Il se prit alors de me dissuader de faire la demande même. « Vous savez, si c’est accepté, vous n’aurez rien, c’est ridicule la somme qu’on donne, c’est de l’ordre des 700 euros ».

– Mais c’est quand même fou, rien qu’avec les médicaments, le kiné, le psy et les autres médecins, j’en ai pour plus de 200 euros par mois!

– Oui je sais, mais vous savez, vous n’êtes pas la seule, moi je suis indépendant ici, et les salaires ne sont pas indexés, me répondit-il avec flegme.

Sa réponse me rendit muette pendant quelques secondes. Je ne comprenais pas le lien entre ses finances et ma situation financière désastreuse. Je compris qu’il essayait à sa manière de me remonter le moral mais, étrangement, sa remarque eut l’effet inverse et je redoublai de larmes. Il me tendit un mouchoir et me souhaita tout de même bonne chance.

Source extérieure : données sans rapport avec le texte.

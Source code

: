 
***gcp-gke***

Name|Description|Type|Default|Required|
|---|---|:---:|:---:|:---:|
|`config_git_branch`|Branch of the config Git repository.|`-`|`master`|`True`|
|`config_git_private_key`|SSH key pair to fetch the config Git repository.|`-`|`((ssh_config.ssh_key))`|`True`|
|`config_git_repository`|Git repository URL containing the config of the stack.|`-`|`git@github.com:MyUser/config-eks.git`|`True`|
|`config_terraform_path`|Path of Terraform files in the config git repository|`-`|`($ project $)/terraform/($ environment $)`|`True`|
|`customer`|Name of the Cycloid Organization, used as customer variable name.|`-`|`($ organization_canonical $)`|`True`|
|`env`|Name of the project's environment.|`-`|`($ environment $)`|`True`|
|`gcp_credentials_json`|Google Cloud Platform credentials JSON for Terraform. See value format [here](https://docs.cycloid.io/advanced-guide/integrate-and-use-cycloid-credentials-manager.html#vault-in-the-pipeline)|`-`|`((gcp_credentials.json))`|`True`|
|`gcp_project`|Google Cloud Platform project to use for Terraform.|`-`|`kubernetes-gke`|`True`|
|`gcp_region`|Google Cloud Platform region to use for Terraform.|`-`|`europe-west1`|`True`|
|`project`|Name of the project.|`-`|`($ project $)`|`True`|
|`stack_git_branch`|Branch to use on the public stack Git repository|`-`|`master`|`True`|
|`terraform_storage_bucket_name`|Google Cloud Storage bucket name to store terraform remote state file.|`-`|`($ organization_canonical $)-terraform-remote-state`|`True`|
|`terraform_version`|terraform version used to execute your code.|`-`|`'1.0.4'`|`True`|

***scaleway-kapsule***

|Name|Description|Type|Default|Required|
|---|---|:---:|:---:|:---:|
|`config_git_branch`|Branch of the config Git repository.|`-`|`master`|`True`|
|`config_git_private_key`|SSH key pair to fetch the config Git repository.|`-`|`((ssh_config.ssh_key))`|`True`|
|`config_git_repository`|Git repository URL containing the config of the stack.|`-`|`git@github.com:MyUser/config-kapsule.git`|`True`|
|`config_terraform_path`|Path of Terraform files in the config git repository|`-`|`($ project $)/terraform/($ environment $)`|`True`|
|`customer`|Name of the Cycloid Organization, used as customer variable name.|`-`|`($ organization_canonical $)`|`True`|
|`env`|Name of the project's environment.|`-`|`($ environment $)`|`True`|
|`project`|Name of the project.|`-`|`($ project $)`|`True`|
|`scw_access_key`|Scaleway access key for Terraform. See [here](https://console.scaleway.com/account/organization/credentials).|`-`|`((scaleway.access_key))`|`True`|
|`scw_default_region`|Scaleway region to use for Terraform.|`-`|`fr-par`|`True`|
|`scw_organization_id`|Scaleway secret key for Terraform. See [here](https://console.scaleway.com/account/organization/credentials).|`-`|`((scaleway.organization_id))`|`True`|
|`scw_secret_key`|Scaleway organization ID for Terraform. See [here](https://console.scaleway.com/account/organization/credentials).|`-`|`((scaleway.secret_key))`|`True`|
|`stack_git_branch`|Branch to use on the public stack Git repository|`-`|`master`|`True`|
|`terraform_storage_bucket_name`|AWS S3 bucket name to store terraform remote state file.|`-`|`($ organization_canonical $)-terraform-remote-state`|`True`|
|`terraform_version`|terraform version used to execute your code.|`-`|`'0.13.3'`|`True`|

Sans examen médical, sans questionnaire poussé, sans lire mes rapports médicaux depuis que j’ai des douleurs, cet homme s’est fait une idée sur moi et présentera mon cas aux employés qui décideront de mon sort. Même si je suis de nature optimiste, j’ai des doutes que ma demande soit acceptée. Verdict en Octobre.